## What is being asked
Leaving every picture out, please return exactly the lines from the top of the material below through the line with "issues. Ideally, design", both included.
☆ ☆ ☆
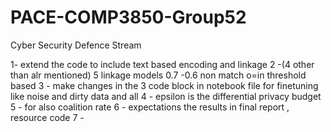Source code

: # PACE-COMP3850-Group52
Cyber Security Defence Stream


1- extend the code to include text based encoding and linkage
2 -(4 other than alr mentioned) 5 linkage models 0.7 -0.6 non match o=in threshold based
3 - make changes in the 3 code block in notebook file for finetuning like noise and dirty data and all
4 - epsilon is the differential privacy budget
5 - for also coalition rate
6 - expectations the results in final report , resource code
7 - 


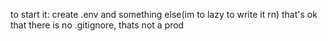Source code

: to start it: create .env and something else(im to lazy to write it rn)
that's ok that there is no .gitignore, thats not a prod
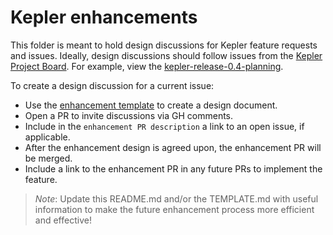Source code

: # Kepler enhancements

This folder is meant to hold design discussions for Kepler feature requests and
issues. Ideally, design discussions should follow issues from the
[Kepler Project Board](https://github.com/orgs/sustainable-computing-io/projects).
For example, view the
[kepler-release-0.4-planning](https://github.com/orgs/sustainable-computing-io/projects/2).

To create a design discussion for a current issue:

- Use the [enhancement template](./TEMPLATE.md) to create a design document.
- Open a PR to invite discussions via GH comments.
- Include in the `enhancement PR description` a link to an open issue, if
  applicable.
- After the enhancement design is agreed upon, the enhancement PR will be
  merged.
- Include a link to the enhancement PR in any future PRs to implement the
  feature.

> _Note_: Update this README.md and/or the TEMPLATE.md with useful information
> to make the future enhancement process more efficient and effective!
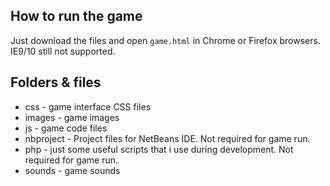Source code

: ## How to run the game

Just download the files and open `game.html` in Chrome or Firefox browsers. IE9/10 still not supported.

## Folders & files

* css - game interface CSS files
* images - game images
* js - game code files
* nbproject - Project files for NetBeans IDE. Not required for game run.
* php - just some useful scripts that i use during development. Not required for game run.
* sounds - game sounds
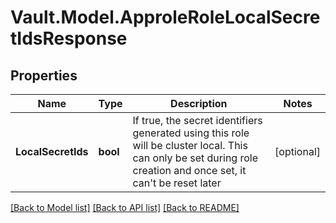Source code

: # Vault.Model.ApproleRoleLocalSecretIdsResponse

## Properties

Name | Type | Description | Notes
------------ | ------------- | ------------- | -------------
**LocalSecretIds** | **bool** | If true, the secret identifiers generated using this role will be cluster local. This can only be set during role creation and once set, it can&#39;t be reset later | [optional] 

[[Back to Model list]](../README.md#documentation-for-models) [[Back to API list]](../README.md#documentation-for-api-endpoints) [[Back to README]](../README.md)

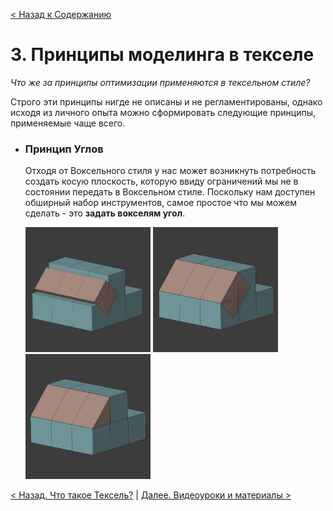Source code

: [< Назад к Содержанию](../Texel-Modeling-2.0-RU.md)
# 3. Принципы моделинга в текселе

_Что же за принципы оптимизации применяются в тексельном стиле?_

Строго эти принципы нигде не описаны и не регламентированы, однако исходя из личного опыта можно сформировать следующие принципы, применяемые чаще всего.

- ### Принцип Углов
    Отходя от Воксельного стиля у нас может возникнуть потребность создать косую плоскость, которую ввиду ограничений мы не в состоянии передать в Воксельном стиле. Поскольку нам доступен обширный набор инструментов, самое простое что мы можем сделать - это **задать вокселям угол**.
    
    <img src="../images/texel_basics_1.jpg" width="200" height="200" />
    <img src="../images/texel_basics_2.jpg" width="200" height="200" />
    <img src="../images/texel_basics_3.jpg" width="200" height="200" />

[< Назад. Что такое Тексель?](what_is_texel.md) | [Далее. Видеоуроки и материалы >](basic_tutorials.md)

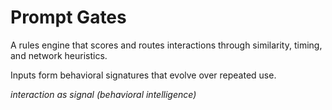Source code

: # Prompt Gates

A rules engine that scores and routes interactions through similarity, timing, and network heuristics.

Inputs form behavioral signatures that evolve over repeated use.

_interaction as signal (behavioral intelligence)_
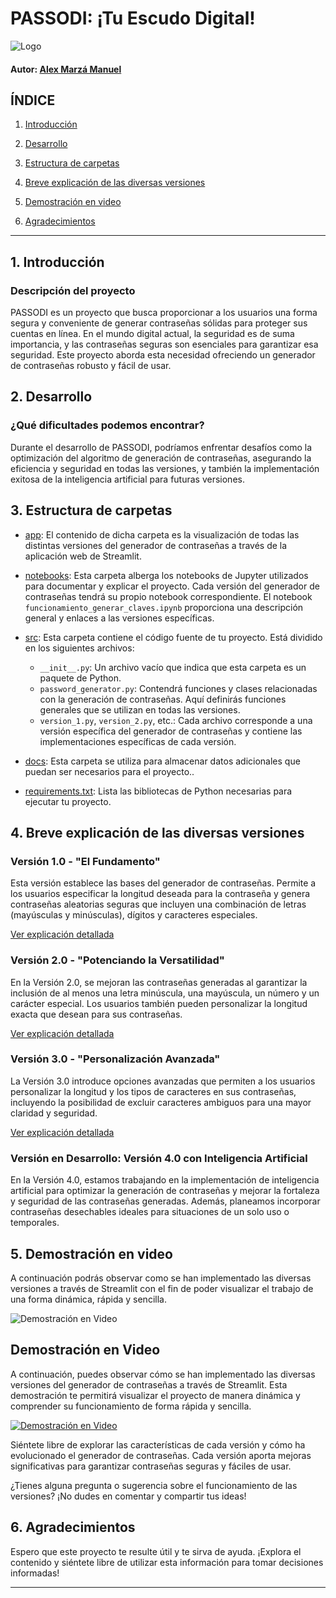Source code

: 
# PASSODI: ¡Tu Escudo Digital!

![Logo](/docs/passodi_logo.png)

#### Autor: [Alex Marzá Manuel](https://github.com/AlexCapis)

## ÍNDICE

1. [Introducción](#1-introducción)
2. [Desarrollo](#2-desarrollo)


3. [Estructura de carpetas](#3-estructura-de-carpetas)



4. [Breve explicación de las diversas versiones](#4-breve-explicación-de-las-diversas-versiones)

5. [Demostración en video](#5-demostración-en-video)
    

6. [Agradecimientos](#agradecimientos)

---

## 1. Introducción

### Descripción del proyecto

PASSODI es un proyecto que busca proporcionar a los usuarios una forma segura y conveniente de generar contraseñas sólidas para proteger sus cuentas en línea. En el mundo digital actual, la seguridad es de suma importancia, y las contraseñas seguras son esenciales para garantizar esa seguridad. Este proyecto aborda esta necesidad ofreciendo un generador de contraseñas robusto y fácil de usar.

## 2. Desarrollo

### ¿Qué dificultades podemos encontrar?

Durante el desarrollo de PASSODI, podríamos enfrentar desafíos como la optimización del algoritmo de generación de contraseñas, asegurando la eficiencia y seguridad en todas las versiones, y también la implementación exitosa de la inteligencia artificial para futuras versiones.

## 3. Estructura de carpetas

- [app](): El contenido de dicha carpeta es la visualización de todas las distintas versiones del generador de contraseñas a través de la aplicación web de Streamlit.


- [notebooks](): Esta carpeta alberga los notebooks de Jupyter utilizados para documentar y explicar el proyecto. Cada versión del generador de contraseñas tendrá su propio notebook correspondiente. El notebook `funcionamiento_generar_claves.ipynb` proporciona una descripción general y enlaces a las versiones específicas.

- [src](): Esta carpeta contiene el código fuente de tu proyecto. Está dividido en los siguientes archivos:

  - `__init__.py`: Un archivo vacío que indica que esta carpeta es un paquete de Python.
  - `password_generator.py`: Contendrá funciones y clases relacionadas con la generación de contraseñas. Aquí definirás funciones generales que se utilizan en todas las versiones.
  - `version_1.py`, `version_2.py`, etc.: Cada archivo corresponde a una versión específica del generador de contraseñas y contiene las implementaciones específicas de cada versión.

- [docs](): Esta carpeta se utiliza para almacenar datos adicionales que puedan ser necesarios para el proyecto..

- [requirements.txt](): Lista las bibliotecas de Python necesarias para ejecutar tu proyecto.

## 4. Breve explicación de las diversas versiones

### Versión 1.0 - "El Fundamento"

Esta versión establece las bases del generador de contraseñas. Permite a los usuarios especificar la longitud deseada para la contraseña y genera contraseñas aleatorias seguras que incluyen una combinación de letras (mayúsculas y minúsculas), dígitos y caracteres especiales.

[Ver explicación detallada](notebooks/version_1.0.ipynb)

### Versión 2.0 - "Potenciando la Versatilidad"

En la Versión 2.0, se mejoran las contraseñas generadas al garantizar la inclusión de al menos una letra minúscula, una mayúscula, un número y un carácter especial. Los usuarios también pueden personalizar la longitud exacta que desean para sus contraseñas.

[Ver explicación detallada](notebooks/version_2.0.ipynb)

### Versión 3.0 - "Personalización Avanzada"

La Versión 3.0 introduce opciones avanzadas que permiten a los usuarios personalizar la longitud y los tipos de caracteres en sus contraseñas, incluyendo la posibilidad de excluir caracteres ambiguos para una mayor claridad y seguridad.

[Ver explicación detallada](notebooks/version_3.0.ipynb)

### Versión en Desarrollo: Versión 4.0 con Inteligencia Artificial

En la Versión 4.0, estamos trabajando en la implementación de inteligencia artificial para optimizar la generación de contraseñas y mejorar la fortaleza y seguridad de las contraseñas generadas. Además, planeamos incorporar contraseñas desechables ideales para situaciones de un solo uso o temporales.



## 5. Demostración en video

A continuación podrás observar como se han implementado las diversas versiones a través de Streamlit con el fin de poder visualizar el trabajo de una forma dinámica, rápida y sencilla. 

![Demostración en Video](docs/generador_contraseñas.gif)

## Demostración en Video

A continuación, puedes observar cómo se han implementado las diversas versiones del generador de contraseñas a través de Streamlit. Esta demostración te permitirá visualizar el proyecto de manera dinámica y comprender su funcionamiento de forma rápida y sencilla.

[![Demostración en Video](docs/generador_contraseñas.gif)](https://link_to_your_video) 


Siéntete libre de explorar las características de cada versión y cómo ha evolucionado el generador de contraseñas. Cada versión aporta mejoras significativas para garantizar contraseñas seguras y fáciles de usar.

¿Tienes alguna pregunta o sugerencia sobre el funcionamiento de las versiones? ¡No dudes en comentar y compartir tus ideas!

## 6. Agradecimientos

Espero que este proyecto te resulte útil y te sirva de ayuda. ¡Explora el contenido y siéntete libre de utilizar esta información para tomar decisiones informadas!

---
☆ ☆ ☆
## Completed task
Source code

: # PACE-COMP3850-Group52
Cyber Security Defence Stream


1- extend the code to include text based encoding and linkage
2 -(4 other than alr mentioned) 5 linkage models 0.7 -0.6 non match o=in threshold based
3 - make changes in the 3 code block in notebook file for finetuning like noise and dirty data and all
4 - epsilon is the differential privacy budget
5 - for also coalition rate
6 - expectations the results in final report , resource code
7 - 


Source code

: to start it: create .env and something else(im to lazy to write it rn)
that's ok that there is no .gitignore, thats not a prod
Source code

: # Kepler enhancements

This folder is meant to hold design discussions for Kepler feature requests and
issues. Ideally, design discussions should follow issues from the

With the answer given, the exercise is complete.